What you are asked to do: Every line of the records below that holds the word "require" belongs in the answer.

Stored dataset items:
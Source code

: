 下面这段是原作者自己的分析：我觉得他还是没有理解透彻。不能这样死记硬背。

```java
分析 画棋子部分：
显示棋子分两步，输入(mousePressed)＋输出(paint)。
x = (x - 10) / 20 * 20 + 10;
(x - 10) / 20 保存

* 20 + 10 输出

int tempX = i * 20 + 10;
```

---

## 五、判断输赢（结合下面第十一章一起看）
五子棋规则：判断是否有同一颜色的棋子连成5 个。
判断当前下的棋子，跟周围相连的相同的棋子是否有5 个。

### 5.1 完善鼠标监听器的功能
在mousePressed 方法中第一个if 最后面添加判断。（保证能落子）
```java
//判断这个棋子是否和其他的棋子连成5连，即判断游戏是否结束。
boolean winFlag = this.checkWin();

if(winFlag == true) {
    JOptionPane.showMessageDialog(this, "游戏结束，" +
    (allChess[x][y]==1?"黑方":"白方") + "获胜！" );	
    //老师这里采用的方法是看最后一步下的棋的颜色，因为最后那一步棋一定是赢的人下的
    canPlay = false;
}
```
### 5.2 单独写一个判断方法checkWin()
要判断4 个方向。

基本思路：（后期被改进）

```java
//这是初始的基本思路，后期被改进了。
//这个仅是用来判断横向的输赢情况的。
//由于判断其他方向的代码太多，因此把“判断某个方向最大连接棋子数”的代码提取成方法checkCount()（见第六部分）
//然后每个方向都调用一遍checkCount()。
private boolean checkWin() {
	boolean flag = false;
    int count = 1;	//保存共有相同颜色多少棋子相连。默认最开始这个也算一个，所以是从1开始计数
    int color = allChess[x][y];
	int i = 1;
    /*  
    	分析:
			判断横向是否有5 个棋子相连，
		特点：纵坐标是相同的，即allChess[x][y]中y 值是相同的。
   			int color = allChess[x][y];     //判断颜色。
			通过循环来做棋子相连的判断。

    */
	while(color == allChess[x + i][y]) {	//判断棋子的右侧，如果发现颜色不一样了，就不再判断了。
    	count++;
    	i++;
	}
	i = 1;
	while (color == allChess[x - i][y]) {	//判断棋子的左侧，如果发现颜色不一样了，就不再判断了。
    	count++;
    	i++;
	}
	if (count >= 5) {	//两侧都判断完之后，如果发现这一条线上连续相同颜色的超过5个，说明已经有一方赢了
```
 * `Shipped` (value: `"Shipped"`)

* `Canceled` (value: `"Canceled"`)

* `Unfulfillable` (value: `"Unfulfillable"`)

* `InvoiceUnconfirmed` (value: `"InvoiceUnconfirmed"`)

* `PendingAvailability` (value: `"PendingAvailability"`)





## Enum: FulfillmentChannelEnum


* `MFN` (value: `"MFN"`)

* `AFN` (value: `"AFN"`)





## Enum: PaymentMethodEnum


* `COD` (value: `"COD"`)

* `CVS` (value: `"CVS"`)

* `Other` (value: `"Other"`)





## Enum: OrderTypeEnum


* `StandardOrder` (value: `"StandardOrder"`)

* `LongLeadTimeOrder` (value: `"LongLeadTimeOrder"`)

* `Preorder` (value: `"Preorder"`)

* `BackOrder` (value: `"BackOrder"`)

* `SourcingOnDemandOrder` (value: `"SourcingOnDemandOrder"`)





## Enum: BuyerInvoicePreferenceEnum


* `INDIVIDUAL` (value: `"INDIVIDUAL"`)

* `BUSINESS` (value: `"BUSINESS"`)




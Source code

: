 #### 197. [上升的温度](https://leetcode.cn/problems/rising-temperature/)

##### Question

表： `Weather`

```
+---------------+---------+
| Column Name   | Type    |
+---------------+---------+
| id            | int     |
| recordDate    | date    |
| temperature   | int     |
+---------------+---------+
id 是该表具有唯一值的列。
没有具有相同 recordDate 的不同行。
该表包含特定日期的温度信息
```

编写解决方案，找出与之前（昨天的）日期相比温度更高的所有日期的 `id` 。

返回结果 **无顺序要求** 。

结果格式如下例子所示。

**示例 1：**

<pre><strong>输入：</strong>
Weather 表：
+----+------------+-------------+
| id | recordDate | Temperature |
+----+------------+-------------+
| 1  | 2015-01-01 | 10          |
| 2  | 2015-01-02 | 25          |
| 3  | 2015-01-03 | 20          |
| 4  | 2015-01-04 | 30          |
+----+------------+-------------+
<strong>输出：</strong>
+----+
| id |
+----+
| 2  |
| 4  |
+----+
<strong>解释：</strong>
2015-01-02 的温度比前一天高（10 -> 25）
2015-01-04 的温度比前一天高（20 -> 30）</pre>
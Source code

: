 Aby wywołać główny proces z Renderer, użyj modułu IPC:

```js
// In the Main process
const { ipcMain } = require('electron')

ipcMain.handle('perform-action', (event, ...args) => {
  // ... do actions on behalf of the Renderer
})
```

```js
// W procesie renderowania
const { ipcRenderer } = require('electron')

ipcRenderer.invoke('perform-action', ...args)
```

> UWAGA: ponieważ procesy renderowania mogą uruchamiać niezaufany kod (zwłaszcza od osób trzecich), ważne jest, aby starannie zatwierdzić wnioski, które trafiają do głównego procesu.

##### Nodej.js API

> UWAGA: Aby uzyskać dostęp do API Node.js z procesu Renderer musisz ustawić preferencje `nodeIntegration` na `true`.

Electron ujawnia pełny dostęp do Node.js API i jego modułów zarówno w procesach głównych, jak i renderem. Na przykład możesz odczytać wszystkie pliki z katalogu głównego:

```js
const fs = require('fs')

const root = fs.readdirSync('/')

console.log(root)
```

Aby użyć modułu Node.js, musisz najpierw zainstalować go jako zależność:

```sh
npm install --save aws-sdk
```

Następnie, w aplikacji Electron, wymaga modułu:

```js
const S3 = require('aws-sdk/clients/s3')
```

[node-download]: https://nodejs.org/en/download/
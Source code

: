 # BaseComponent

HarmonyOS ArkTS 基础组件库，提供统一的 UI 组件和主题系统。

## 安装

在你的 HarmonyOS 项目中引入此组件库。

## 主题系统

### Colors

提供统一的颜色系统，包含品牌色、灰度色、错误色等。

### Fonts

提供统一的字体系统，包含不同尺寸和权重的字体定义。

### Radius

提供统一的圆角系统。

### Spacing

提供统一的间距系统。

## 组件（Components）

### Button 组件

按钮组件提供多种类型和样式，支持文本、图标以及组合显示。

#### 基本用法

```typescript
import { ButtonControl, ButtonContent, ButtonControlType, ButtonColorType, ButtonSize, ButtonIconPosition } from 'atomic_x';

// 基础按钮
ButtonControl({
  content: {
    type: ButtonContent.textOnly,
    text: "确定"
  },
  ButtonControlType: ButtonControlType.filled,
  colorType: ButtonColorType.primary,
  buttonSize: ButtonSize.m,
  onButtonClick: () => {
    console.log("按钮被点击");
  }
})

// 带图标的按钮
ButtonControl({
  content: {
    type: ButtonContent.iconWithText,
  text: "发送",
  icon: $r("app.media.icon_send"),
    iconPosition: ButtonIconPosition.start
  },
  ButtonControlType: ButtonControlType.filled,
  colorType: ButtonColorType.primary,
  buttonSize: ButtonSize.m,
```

Exercise solution:
const { ipcMain } = require('electron')
const { ipcRenderer } = require('electron')
const fs = require('fs')
const S3 = require('aws-sdk/clients/s3')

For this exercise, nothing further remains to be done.